The problem: Filter by the string "저장소에": return the lines of the material that contain it.
>>>>
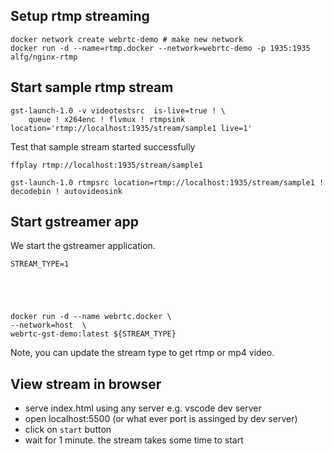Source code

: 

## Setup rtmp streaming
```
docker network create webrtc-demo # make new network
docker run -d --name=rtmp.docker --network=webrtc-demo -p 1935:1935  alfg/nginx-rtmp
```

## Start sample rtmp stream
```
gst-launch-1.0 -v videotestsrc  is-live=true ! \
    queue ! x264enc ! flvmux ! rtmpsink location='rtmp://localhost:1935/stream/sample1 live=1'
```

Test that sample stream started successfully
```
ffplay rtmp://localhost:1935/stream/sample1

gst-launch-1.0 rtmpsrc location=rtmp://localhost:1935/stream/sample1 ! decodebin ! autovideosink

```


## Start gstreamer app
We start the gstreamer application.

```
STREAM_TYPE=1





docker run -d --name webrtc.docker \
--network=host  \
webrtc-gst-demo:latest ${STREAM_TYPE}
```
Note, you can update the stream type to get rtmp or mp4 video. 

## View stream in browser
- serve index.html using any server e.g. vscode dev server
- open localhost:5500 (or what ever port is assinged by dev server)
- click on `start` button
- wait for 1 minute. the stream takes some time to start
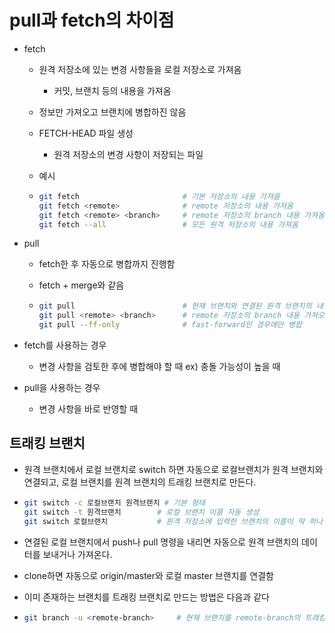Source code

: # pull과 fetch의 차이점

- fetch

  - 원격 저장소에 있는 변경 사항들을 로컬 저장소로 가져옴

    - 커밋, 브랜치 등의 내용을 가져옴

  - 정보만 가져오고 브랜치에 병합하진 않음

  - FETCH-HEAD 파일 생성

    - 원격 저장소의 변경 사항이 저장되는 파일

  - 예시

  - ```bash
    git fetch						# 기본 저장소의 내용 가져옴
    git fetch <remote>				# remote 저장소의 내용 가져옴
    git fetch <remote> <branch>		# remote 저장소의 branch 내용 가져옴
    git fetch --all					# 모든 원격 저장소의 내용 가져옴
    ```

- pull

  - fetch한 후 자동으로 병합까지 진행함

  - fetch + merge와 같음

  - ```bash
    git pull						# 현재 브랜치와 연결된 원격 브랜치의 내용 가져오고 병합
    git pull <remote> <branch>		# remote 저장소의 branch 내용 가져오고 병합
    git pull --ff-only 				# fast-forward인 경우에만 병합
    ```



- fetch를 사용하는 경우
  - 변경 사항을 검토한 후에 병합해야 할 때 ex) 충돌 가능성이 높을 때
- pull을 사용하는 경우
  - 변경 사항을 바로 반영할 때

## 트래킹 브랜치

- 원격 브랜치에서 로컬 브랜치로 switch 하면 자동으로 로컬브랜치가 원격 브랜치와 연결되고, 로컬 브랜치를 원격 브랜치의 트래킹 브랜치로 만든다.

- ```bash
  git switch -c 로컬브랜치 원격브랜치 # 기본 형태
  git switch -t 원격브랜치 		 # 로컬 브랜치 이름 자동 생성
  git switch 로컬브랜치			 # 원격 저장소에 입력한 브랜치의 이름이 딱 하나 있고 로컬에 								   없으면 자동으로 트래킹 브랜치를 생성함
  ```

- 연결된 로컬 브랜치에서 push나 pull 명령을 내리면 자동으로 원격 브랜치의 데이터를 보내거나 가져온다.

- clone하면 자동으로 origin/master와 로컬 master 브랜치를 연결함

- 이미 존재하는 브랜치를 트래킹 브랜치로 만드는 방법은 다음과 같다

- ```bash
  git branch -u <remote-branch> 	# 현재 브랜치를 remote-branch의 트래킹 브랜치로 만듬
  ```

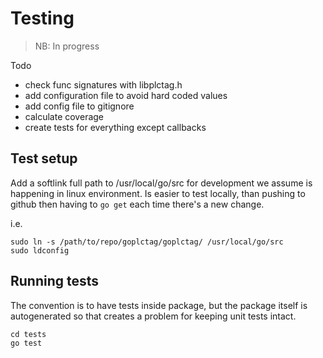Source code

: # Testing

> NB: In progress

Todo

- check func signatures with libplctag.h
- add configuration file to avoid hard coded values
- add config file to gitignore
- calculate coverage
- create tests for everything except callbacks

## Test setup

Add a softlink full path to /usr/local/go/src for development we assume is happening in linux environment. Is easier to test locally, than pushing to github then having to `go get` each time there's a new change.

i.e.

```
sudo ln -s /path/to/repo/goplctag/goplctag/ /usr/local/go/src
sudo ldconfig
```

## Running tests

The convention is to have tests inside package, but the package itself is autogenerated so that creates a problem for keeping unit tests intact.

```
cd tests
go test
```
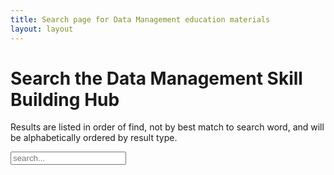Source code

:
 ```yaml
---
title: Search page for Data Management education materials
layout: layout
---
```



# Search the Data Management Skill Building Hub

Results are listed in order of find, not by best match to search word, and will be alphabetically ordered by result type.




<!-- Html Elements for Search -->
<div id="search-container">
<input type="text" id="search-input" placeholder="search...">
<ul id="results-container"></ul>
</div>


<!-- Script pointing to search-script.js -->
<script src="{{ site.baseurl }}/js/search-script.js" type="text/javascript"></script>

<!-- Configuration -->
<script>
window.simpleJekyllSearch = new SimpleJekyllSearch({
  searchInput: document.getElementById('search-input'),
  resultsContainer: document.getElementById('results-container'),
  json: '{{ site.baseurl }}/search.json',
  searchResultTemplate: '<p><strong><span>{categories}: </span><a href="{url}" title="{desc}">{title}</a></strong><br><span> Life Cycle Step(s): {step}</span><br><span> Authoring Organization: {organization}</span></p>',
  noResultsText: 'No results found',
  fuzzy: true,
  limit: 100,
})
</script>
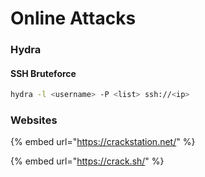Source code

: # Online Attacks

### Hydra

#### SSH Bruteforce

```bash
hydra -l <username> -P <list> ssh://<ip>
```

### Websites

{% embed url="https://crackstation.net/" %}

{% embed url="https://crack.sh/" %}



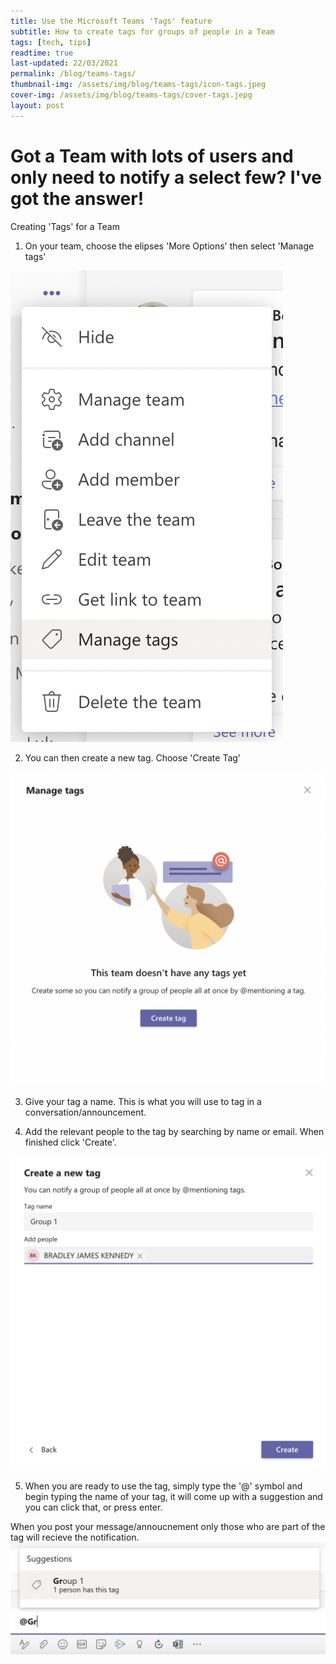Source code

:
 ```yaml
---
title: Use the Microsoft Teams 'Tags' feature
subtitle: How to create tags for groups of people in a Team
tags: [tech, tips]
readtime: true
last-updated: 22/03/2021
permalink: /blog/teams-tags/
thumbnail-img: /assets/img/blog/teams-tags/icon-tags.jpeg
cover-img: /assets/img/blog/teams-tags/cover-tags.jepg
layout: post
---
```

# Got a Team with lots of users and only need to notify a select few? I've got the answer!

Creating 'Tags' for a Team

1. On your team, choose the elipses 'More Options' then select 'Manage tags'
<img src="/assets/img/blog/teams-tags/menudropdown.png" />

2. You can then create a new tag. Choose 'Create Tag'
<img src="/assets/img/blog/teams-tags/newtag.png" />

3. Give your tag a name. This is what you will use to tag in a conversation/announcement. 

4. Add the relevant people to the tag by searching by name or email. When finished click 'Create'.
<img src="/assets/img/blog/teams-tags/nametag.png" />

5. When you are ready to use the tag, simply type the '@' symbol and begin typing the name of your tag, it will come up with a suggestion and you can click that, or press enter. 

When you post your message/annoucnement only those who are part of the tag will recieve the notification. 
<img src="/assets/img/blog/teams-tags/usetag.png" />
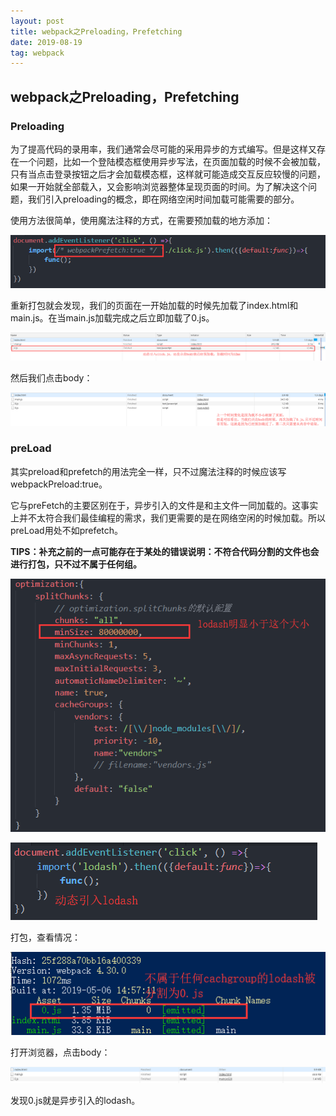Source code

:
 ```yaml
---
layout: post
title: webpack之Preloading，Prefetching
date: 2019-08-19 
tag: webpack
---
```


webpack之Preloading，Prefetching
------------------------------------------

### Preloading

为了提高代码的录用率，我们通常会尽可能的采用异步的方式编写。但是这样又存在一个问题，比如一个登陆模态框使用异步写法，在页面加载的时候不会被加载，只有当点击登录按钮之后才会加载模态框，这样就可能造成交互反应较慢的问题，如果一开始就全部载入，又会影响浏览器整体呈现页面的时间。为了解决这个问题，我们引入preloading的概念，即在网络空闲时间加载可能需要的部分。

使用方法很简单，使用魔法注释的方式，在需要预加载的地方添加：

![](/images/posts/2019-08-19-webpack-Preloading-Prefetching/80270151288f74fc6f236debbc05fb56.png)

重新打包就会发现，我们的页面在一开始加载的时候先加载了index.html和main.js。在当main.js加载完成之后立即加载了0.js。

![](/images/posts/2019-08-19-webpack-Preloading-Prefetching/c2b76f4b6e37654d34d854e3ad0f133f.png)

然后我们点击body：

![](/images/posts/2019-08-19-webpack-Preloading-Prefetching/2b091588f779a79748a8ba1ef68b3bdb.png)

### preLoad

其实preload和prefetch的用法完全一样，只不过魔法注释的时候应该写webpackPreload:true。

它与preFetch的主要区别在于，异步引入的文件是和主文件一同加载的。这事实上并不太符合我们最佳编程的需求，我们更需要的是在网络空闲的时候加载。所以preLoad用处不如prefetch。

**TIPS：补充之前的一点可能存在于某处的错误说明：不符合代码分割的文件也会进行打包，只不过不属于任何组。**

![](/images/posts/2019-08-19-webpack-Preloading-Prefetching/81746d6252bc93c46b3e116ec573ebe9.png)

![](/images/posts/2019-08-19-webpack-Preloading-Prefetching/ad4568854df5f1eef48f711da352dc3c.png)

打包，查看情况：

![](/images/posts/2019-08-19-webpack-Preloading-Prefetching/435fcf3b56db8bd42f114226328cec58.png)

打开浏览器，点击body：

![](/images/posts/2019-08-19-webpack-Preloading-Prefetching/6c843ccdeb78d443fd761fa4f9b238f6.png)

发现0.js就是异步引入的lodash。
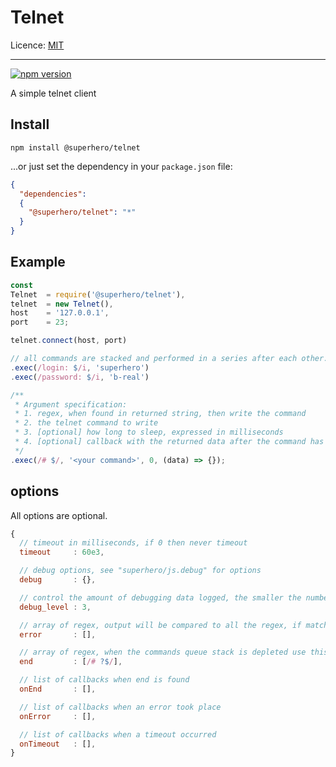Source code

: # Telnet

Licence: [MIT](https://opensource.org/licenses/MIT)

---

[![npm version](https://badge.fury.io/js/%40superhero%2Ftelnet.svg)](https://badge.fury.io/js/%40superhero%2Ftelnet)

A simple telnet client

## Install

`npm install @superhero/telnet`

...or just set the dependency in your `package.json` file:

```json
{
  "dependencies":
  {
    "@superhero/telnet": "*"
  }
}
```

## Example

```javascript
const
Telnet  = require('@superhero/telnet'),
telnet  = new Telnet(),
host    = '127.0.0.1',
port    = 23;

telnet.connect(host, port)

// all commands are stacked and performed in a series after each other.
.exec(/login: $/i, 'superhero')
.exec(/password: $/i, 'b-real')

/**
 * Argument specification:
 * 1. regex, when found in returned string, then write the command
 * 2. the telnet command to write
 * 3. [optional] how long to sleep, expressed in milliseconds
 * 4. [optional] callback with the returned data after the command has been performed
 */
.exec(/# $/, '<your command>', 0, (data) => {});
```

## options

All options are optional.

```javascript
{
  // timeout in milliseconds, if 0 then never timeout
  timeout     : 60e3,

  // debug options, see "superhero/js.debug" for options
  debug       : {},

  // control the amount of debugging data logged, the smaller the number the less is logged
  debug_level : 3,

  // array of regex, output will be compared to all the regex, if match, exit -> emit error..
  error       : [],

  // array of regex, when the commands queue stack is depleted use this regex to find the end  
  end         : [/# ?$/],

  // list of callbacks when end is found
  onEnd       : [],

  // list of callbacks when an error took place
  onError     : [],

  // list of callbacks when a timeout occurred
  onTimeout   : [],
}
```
<<<<
Result for this task:
  - 원격 저장소에 있는 변경 사항들을 로컬 저장소로 가져옴
  git switch 로컬브랜치			 # 원격 저장소에 입력한 브랜치의 이름이 딱 하나 있고 로컬에 								   없으면 자동으로 트래킹 브랜치를 생성함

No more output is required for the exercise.